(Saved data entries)
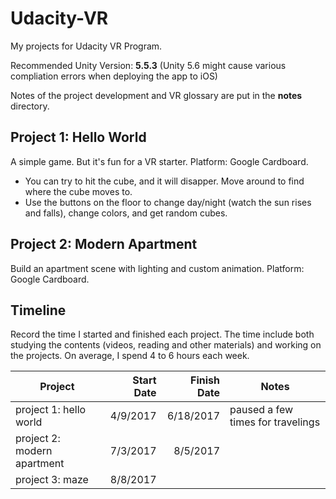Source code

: # Udacity-VR

My projects for Udacity VR Program.

Recommended Unity Version: **5.5.3** (Unity 5.6 might cause various compliation errors when deploying the app to iOS)

Notes of the project development and VR glossary are put in the **notes** directory.

## Project 1: Hello World

A simple game. But it's fun for a VR starter. Platform: Google Cardboard. 

- You can try to hit the cube, and it will disapper. Move around to find where the cube moves to.
- Use the buttons on the floor to change day/night (watch the sun rises and falls), change colors, and get random cubes.

## Project 2: Modern Apartment

Build an apartment scene with lighting and custom animation. Platform: Google Cardboard.

## Timeline

Record the time I started and finished each project. The time include both studying the contents (videos, reading and other materials) and working on the projects. On average, I spend 4 to 6 hours each week.


| Project       | Start Date | Finish Date | Notes            |
| ------------- |-----------:| -----------:|------------------|
| project 1: hello world     | 4/9/2017 | 6/18/2017 | paused a few times for travelings
| project 2: modern apartment | 7/3/2017      |   8/5/2017 |
| project 3: maze | 8/8/2017      |     |
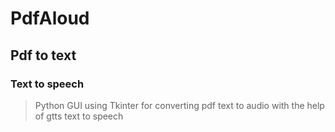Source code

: # PdfAloud
## Pdf to text
### Text to speech

>Python GUI using Tkinter for converting pdf text to audio
>with the help of gtts text to speech
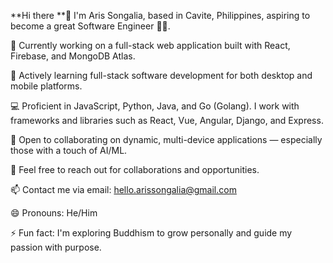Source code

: **Hi there **👋
I'm Aris Songalia, based in Cavite, Philippines, aspiring to become a great Software Engineer 🧑‍💻.

🔭 Currently working on a full-stack web application built with React, Firebase, and MongoDB Atlas.

🌱 Actively learning full-stack software development for both desktop and mobile platforms.

💻 Proficient in JavaScript, Python, Java, and Go (Golang). I work with frameworks and libraries such as React, Vue, Angular, Django, and Express.

👯 Open to collaborating on dynamic, multi-device applications — especially those with a touch of AI/ML.

💬 Feel free to reach out for collaborations and opportunities.

📫 Contact me via email: hello.arissongalia@gmail.com

😄 Pronouns: He/Him

⚡ Fun fact: I'm exploring Buddhism to grow personally and guide my passion with purpose.
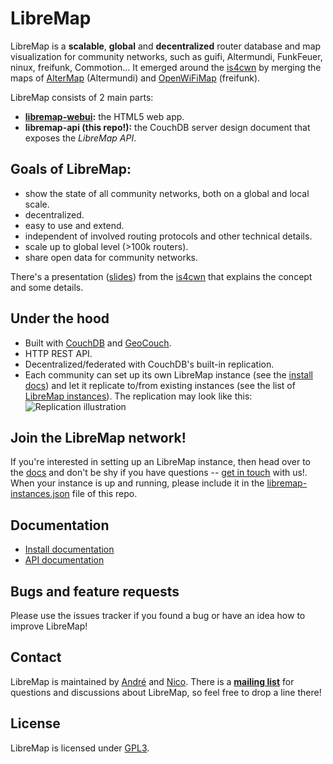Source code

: # LibreMap

LibreMap is a **scalable**, **global** and **decentralized** router database and map visualization for community networks, such as guifi, Altermundi, FunkFeuer, ninux, freifunk, Commotion... It emerged around the [is4cwn](http://2013.wirelesssummit.org/) by merging the maps of [AlterMap](https://colectivo.altermundi.net/projects/altermap) (Altermundi) and [OpenWiFiMap](https://github.com/freifunk/openwifimap-html5) (freifunk).

LibreMap consists of 2 main parts:
* **[libremap-webui](https://github.com/libremap/libremap-webui):** the HTML5 web app.
* **libremap-api (this repo!):** the CouchDB server design document that exposes the *LibreMap API*.

## Goals of LibreMap:
* show the state of all community networks, both on a global and local scale.
* decentralized.
* easy to use and extend.
* independent of involved routing protocols and other technical details.
* scale up to global level (>100k routers).
* share open data for community networks.

There's a presentation ([slides](http://libre-mesh.github.io/libremap-talk-2013-is4cwn/)) from the [is4cwn](http://2013.wirelesssummit.org/) that explains the concept and some details.

## Under the hood
* Built with [CouchDB](http://couchdb.apache.org) and [GeoCouch](https://github.com/couchbase/geocouch/).
* HTTP REST API.
* Decentralized/federated with CouchDB's built-in replication.
* Each community can set up its own LibreMap instance (see the [install docs](doc-install.md)) and let it replicate to/from existing instances (see the list of [LibreMap instances](libremap-instances.json)). The replication may look like this:
![Replication illustration](http://libre-mesh.github.io/libremap-talk-2013-is4cwn/images/replication.svg)


## Join the LibreMap network!
If you're interested in setting up an LibreMap instance, then head over to the [docs](#documentation) and don't be shy if you have questions -- [get in touch](#contact) with us!. When your instance is up and running, please include it in the [libremap-instances.json](libremap-instances.json) file of this repo.

## Documentation
* [Install documentation](doc-install.md)
* [API documentation](doc-api.md)

## Bugs and feature requests
Please use the issues tracker if you found a bug or have an idea how to improve LibreMap!

## Contact
LibreMap is maintained by [André](https://github.com/andrenarchy) and [Nico](https://github.com/nicoechaniz). There is a **[mailing list](http://lists.libremap.net/mailman/listinfo/discussion)** for questions and discussions about LibreMap, so feel free to drop a line there!

## License

LibreMap is licensed under [GPL3](LICENSE).
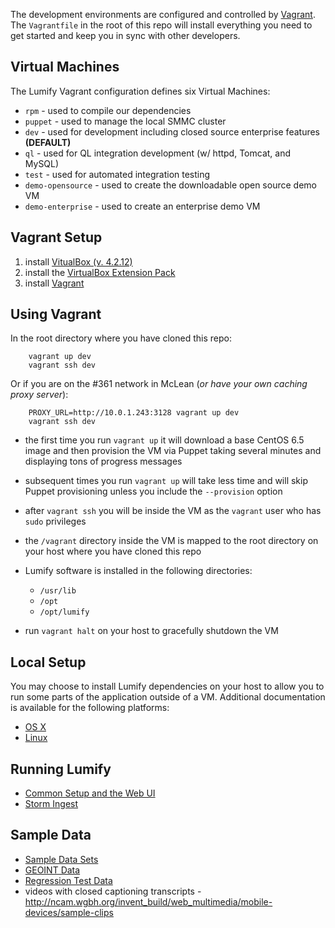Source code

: The development environments are configured and controlled by [Vagrant](http://www.vagrantup.com/).
The `Vagrantfile` in the root of this repo will install everything you need to get started and keep you in sync with other developers.


## Virtual Machines

The Lumify Vagrant configuration defines six Virtual Machines:

  - `rpm` - used to compile our dependencies
  - `puppet` - used to manage the local SMMC cluster
  - `dev` - used for development including closed source enterprise features **(DEFAULT)**
  - `ql` - used for QL integration development (w/ httpd, Tomcat, and MySQL)
  - `test` - used for automated integration testing
  - `demo-opensource` - used to create the downloadable open source demo VM
  - `demo-enterprise` - used to create an enterprise demo VM


## Vagrant Setup

1. install [VitualBox (v. 4.2.12)](https://www.virtualbox.org/wiki/Download_Old_Builds_4_2)
1. install the [VirtualBox Extension Pack](https://www.virtualbox.org/wiki/Download_Old_Builds_4_2)
1. install [Vagrant](http://docs.vagrantup.com/v2/installation/)


## Using Vagrant

In the root directory where you have cloned this repo:

        vagrant up dev
        vagrant ssh dev

Or if you are on the #361 network in McLean (_or have your own caching proxy server_):

        PROXY_URL=http://10.0.1.243:3128 vagrant up dev
        vagrant ssh dev
        
- the first time you run `vagrant up` it will download a base CentOS 6.5 image and then provision the VM via Puppet taking several minutes and displaying tons of progress messages
- subsequent times you run `vagrant up` will take less time and will skip Puppet provisioning unless you include the `--provision` option
- after `vagrant ssh` you will be inside the VM as the `vagrant` user who has `sudo` privileges
- the `/vagrant` directory inside the VM is mapped to the root directory on your host where you have cloned this repo
- Lumify software is installed in the following directories:
    - `/usr/lib`
    - `/opt`
    - `/opt/lumify`

- run `vagrant halt` on your host to gracefully shutdown the VM


## Local Setup

You may choose to install Lumify dependencies on your host to allow you to run some parts of the application outside of a VM.
Additional documentation is available for the following platforms:

- [OS X](development-osx.md)
- [Linux](development-linux.md)


## Running Lumify

- [Common Setup and the Web UI](running-lumify.md)
- [Storm Ingest](running-lumify-storm-ingest.md)


## Sample Data

- [Sample Data Sets](sample-data.md)
- [GEOINT Data](sample-data-geoint.md)
- [Regression Test Data](sample-data-testing.md)
- videos with closed captioning transcripts - http://ncam.wgbh.org/invent_build/web_multimedia/mobile-devices/sample-clips
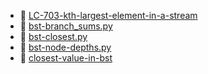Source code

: * 📄 [LC-703-kth-largest-element-in-a-stream](LC-703-kth-largest-element-in-a-stream.md)
* 📄 [bst-branch_sums.py](bst-branch_sums.py)
* 📄 [bst-closest.py](bst-closest.py)
* 📄 [bst-node-depths.py](bst-node-depths.py)
* 📄 [closest-value-in-bst](closest-value-in-bst.md)
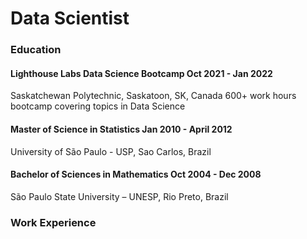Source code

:# Data Scientist
### Education

#### Lighthouse Labs Data Science Bootcamp Oct 2021 - Jan 2022
Saskatchewan Polytechnic, Saskatoon, SK, Canada
600+ work hours bootcamp covering topics in Data Science

#### Master of Science in Statistics Jan 2010 - April 2012
University of São Paulo - USP, Sao Carlos, Brazil

#### Bachelor of Sciences in Mathematics Oct 2004 - Dec 2008
São Paulo State University – UNESP, Rio Preto, Brazil

### Work Experience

(Problem to solve) The response consists of the lines above that contain "mobile".

(Task response)
🌱 Actively learning full-stack software development for both desktop and mobile platforms.
- videos with closed captioning transcripts - http://ncam.wgbh.org/invent_build/web_multimedia/mobile-devices/sample-clips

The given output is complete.